━━ THE INPUT

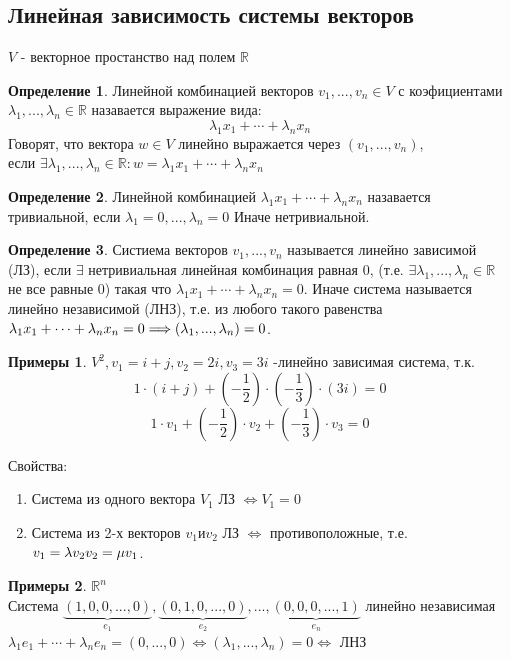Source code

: \documentclass[a4paper, 12pt]{article}
\newcommand{\R}{\mathbb R}
\theoremstyle{definition}
\newtheorem*{definition}{Определение}
\newtheorem*{example}{Примеры}
\begin{document}
  \subsection{Линейная зависимость системы векторов}
  $V$ - векторное простанство над полем $\R$
  \begin{definition}
    Линейной комбинацией векторов $v_1,...,v_n \in V$ с коэфициентами $\lambda_1,...,\lambda_n \in \R$ назавается выражение вида: 
    $$\lambda_1 x_1 + \cdots + \lambda_n x_n$$ 
    Говорят, что вектора $w \in V$ линейно выражается через $(v_1,...,v_n)$, \\ если $\exists \lambda_1,...,\lambda_n \in \R: w = \lambda_1 x_1 + \cdots + \lambda_n x_n$   
  \end{definition}   
  \begin{definition}
    Линейной комбинацией $\lambda_1 x_1 + \cdots + \lambda_n x_n$ назавается тривиальной, если $\lambda_1 = 0,...,\lambda_n = 0$ Иначе нетривиальной.
  \end{definition} 
  \begin{definition}
    Систиема векторов $v_1,...,v_n$ называется линейно зависимой (ЛЗ), если $\exists$ нетривиальная линейная комбинация равная 0, (т.е. $\exists \lambda_1,...,\lambda_n \in \R$ не все равные 0) такая что $\lambda_1 x_1 + \cdots + \lambda_n x_n = 0$. Иначе система называется линейно независимой (ЛНЗ), т.е. из любого такого равенства $\lambda_1 x_1 + \cdots + \lambda_n x_n = 0 \\ \Longrightarrow (\lambda_1,...,\lambda_n) = 0$.
  \end{definition}
  \begin{example}
    $V^2, v_1 = i + j, v_2 = 2i, v_3 = 3i$ -линейно зависимая система, т.к. $$1 \cdot (i + j) + (- \frac{1}{2}) \cdot (-\frac{1}{3}) \cdot (3i) = 0$$ $$1 \cdot v_1 + (-\frac{1}{2}) \cdot v_2 + (-\frac{1}{3}) \cdot v_3 = 0$$  
  \end{example}  
  Свойства: 
  \begin{enumerate}
    \item Система из одного вектора $V_1$ ЛЗ $\Longleftrightarrow V_1 = 0$  
    \item Система из 2-х векторов $v_1 \text{и} v_2$ ЛЗ $\Longleftrightarrow$ противоположные, т.е. $v_1 = \lambda v_2 \\ v_2 = \mu v_1$. 
  \end{enumerate}
  \begin{example}
    $\R^n$ \\
    Система $\underbrace{(1,0,0,...,0)}_{e_1} , \underbrace{(0,1,0,...,0)}_{e_2},...,\underbrace{(0,0,0,...,1)}_{e_n}$ линейно независимая \\
    $\lambda_1 e_1 + \cdots + \lambda_n e_n = (0,...,0) \Longleftrightarrow (\lambda_1,...,\lambda_n) = 0 \Longleftrightarrow $ ЛНЗ 
  \end{example}
\end{document}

━━━━

PROBLEM TO SOLVE: Output the records above exactly; leave out the pictures.

WRITTEN RESPONSE:
Source code

: \documentclass[a4paper, 12pt]{article}
\newcommand{\R}{\mathbb R}
\theoremstyle{definition}
\newtheorem*{definition}{Определение}
\newtheorem*{example}{Примеры}
\begin{document}
  \subsection{Линейная зависимость системы векторов}
  $V$ - векторное простанство над полем $\R$
  \begin{definition}
    Линейной комбинацией векторов $v_1,...,v_n \in V$ с коэфициентами $\lambda_1,...,\lambda_n \in \R$ назавается выражение вида: 
    $$\lambda_1 x_1 + \cdots + \lambda_n x_n$$ 
    Говорят, что вектора $w \in V$ линейно выражается через $(v_1,...,v_n)$, \\ если $\exists \lambda_1,...,\lambda_n \in \R: w = \lambda_1 x_1 + \cdots + \lambda_n x_n$   
  \end{definition}   
  \begin{definition}
    Линейной комбинацией $\lambda_1 x_1 + \cdots + \lambda_n x_n$ назавается тривиальной, если $\lambda_1 = 0,...,\lambda_n = 0$ Иначе нетривиальной.
  \end{definition} 
  \begin{definition}
    Систиема векторов $v_1,...,v_n$ называется линейно зависимой (ЛЗ), если $\exists$ нетривиальная линейная комбинация равная 0, (т.е. $\exists \lambda_1,...,\lambda_n \in \R$ не все равные 0) такая что $\lambda_1 x_1 + \cdots + \lambda_n x_n = 0$. Иначе система называется линейно независимой (ЛНЗ), т.е. из любого такого равенства $\lambda_1 x_1 + \cdots + \lambda_n x_n = 0 \\ \Longrightarrow (\lambda_1,...,\lambda_n) = 0$.
  \end{definition}
  \begin{example}
    $V^2, v_1 = i + j, v_2 = 2i, v_3 = 3i$ -линейно зависимая система, т.к. $$1 \cdot (i + j) + (- \frac{1}{2}) \cdot (-\frac{1}{3}) \cdot (3i) = 0$$ $$1 \cdot v_1 + (-\frac{1}{2}) \cdot v_2 + (-\frac{1}{3}) \cdot v_3 = 0$$  
  \end{example}  
  Свойства: 
  \begin{enumerate}
    \item Система из одного вектора $V_1$ ЛЗ $\Longleftrightarrow V_1 = 0$  
    \item Система из 2-х векторов $v_1 \text{и} v_2$ ЛЗ $\Longleftrightarrow$ противоположные, т.е. $v_1 = \lambda v_2 \\ v_2 = \mu v_1$. 
  \end{enumerate}
  \begin{example}
    $\R^n$ \\
    Система $\underbrace{(1,0,0,...,0)}_{e_1} , \underbrace{(0,1,0,...,0)}_{e_2},...,\underbrace{(0,0,0,...,1)}_{e_n}$ линейно независимая \\
    $\lambda_1 e_1 + \cdots + \lambda_n e_n = (0,...,0) \Longleftrightarrow (\lambda_1,...,\lambda_n) = 0 \Longleftrightarrow $ ЛНЗ 
  \end{example}
\end{document}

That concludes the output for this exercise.